Letting Go of Perfection

I always wanted to be creative but never thought I was. I tried to be creative: I read books about creativity, I did exercises, and I meditated on it. But I always felt like a fraud.

I could play the piano but I needed sheet music. I could play the guitar but I could not write my own music. I could draw pretty well but I had to find the right reference photograph. And the drawing had to be perfect or the whole experience would turn negative.
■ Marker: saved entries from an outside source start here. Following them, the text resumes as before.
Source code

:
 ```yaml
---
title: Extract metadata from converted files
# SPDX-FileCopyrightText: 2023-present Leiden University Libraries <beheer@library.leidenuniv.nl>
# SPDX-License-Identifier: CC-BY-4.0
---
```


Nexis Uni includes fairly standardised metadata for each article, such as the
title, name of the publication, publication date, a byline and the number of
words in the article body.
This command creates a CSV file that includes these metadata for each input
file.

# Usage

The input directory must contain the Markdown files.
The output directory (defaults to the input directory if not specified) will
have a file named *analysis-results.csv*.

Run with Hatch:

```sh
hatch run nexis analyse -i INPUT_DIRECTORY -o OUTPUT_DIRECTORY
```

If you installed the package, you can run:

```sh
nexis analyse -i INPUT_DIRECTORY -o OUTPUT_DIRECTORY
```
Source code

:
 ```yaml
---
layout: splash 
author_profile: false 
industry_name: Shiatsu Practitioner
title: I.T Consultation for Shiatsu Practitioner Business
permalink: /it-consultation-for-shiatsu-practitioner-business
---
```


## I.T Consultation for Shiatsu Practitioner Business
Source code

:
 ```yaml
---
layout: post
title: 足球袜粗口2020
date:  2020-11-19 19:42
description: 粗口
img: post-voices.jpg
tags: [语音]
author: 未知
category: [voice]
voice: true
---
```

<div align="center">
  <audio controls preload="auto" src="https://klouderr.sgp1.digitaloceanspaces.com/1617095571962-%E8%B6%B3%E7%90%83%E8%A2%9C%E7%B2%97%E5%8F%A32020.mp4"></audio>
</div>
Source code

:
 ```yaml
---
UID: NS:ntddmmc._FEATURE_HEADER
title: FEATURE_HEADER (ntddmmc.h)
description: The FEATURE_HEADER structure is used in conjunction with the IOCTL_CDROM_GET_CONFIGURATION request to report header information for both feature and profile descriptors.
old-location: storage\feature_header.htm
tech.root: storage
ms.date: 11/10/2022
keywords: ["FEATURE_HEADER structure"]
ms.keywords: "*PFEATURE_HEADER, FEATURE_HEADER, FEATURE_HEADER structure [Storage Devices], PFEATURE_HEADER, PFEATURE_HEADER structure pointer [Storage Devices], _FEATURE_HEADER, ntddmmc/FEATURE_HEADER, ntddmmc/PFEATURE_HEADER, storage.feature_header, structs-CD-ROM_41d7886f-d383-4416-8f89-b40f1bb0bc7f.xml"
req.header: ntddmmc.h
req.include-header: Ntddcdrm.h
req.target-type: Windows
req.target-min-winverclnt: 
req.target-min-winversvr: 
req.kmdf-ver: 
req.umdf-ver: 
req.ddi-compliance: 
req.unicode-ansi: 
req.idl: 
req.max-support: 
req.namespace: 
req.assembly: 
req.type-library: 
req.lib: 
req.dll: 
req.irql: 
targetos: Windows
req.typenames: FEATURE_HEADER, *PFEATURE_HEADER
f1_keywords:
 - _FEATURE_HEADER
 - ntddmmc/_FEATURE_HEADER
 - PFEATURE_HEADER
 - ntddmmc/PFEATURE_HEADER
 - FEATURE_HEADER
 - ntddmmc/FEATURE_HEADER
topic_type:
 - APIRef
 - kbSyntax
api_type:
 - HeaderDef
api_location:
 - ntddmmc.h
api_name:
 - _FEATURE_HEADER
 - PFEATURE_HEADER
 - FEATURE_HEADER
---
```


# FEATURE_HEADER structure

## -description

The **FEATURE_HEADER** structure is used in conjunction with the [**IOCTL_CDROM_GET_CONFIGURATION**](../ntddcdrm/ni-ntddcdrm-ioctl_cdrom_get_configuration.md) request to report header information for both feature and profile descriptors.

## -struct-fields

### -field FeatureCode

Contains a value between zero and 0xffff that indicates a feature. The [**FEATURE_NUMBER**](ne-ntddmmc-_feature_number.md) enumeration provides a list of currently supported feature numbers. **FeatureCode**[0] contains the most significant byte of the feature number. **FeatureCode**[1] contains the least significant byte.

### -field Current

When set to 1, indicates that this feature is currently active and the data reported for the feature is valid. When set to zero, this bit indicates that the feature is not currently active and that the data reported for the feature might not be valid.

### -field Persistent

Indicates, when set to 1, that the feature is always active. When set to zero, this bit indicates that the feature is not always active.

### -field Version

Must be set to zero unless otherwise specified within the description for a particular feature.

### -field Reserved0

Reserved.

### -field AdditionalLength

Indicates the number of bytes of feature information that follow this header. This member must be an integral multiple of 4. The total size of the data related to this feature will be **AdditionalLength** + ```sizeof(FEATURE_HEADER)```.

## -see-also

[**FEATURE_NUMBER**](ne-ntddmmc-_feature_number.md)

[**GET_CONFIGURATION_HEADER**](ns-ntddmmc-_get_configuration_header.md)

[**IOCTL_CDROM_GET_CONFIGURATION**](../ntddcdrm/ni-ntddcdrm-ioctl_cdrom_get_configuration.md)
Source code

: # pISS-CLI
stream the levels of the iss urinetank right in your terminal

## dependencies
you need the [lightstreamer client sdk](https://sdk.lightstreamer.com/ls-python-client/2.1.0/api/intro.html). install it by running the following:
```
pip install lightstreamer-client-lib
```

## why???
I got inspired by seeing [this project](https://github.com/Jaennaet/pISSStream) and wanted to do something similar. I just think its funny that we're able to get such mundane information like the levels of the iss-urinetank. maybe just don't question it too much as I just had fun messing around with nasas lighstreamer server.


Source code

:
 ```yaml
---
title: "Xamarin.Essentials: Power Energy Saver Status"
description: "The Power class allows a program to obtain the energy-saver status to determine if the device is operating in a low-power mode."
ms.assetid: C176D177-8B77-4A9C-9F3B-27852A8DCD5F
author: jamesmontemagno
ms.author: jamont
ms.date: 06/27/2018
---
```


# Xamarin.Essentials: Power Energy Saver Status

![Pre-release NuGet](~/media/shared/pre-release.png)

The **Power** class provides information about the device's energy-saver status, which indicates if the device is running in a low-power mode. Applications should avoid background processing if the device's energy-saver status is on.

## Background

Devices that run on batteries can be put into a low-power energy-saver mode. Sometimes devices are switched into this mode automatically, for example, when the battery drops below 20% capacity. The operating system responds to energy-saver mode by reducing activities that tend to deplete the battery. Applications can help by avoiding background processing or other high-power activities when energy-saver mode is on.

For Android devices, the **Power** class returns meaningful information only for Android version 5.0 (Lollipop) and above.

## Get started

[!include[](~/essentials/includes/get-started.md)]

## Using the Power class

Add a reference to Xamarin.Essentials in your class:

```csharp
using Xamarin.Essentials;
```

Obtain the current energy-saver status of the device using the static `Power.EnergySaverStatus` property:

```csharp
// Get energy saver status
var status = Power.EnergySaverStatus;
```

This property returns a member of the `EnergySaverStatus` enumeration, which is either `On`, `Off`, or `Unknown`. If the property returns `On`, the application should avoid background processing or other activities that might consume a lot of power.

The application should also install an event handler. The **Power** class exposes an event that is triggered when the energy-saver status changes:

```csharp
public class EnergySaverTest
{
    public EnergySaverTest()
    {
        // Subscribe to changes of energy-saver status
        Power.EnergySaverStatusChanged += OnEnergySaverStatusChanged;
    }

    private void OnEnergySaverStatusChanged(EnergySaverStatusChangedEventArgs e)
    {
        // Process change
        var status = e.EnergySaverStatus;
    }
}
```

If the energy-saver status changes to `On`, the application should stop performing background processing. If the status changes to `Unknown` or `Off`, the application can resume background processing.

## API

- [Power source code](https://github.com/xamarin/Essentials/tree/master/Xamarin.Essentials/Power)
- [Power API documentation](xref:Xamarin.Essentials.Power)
I also wanted to write. I could write a blog or a journal or a book. Anything really. I wasn’t picky. The point was to try and get something out of me. I wanted to leave a piece of myself on a page or out in the open even. So I would try to write and would do it consistently for months at a time. But it started feeling like work to me. And it never delivered that release that journaling supposedly provides.

I always came back to drawing. And while I wanted to draw, I just couldn’t find my style. So instead, I started buying sketchbooks, pens, pencil crayons, paints, ink, brushes, you name it… anything to distract me from actually doing it. Then I signed up for classes. I went to a local studio. I watched videos online. But again, nothing stuck. And I didn’t actually create anything. I just collected the tools and read about the techniques.

One day in the fall of 2019, I was sitting on my couch, and I felt inspired. I decided to draw my patio furniture, sitting right out in front me. It took me a long time and it was very rough. But I loved drawing it. And I immediately wanted to draw more.

I walked around my house and started sketching random items.

I then found a photo of a living room that seemed easy enough to draw. And I drew that one too. But it was hard. My angles seemed off and I couldn’t understand the perspective.

So in true Ainslie fashion, I Googled perspective and found video after video on YouTube instructing how to draw with perspective (and rulers and measuring). And as I watched the videos , the joy I felt when I was actually drawing those other objects disappeared.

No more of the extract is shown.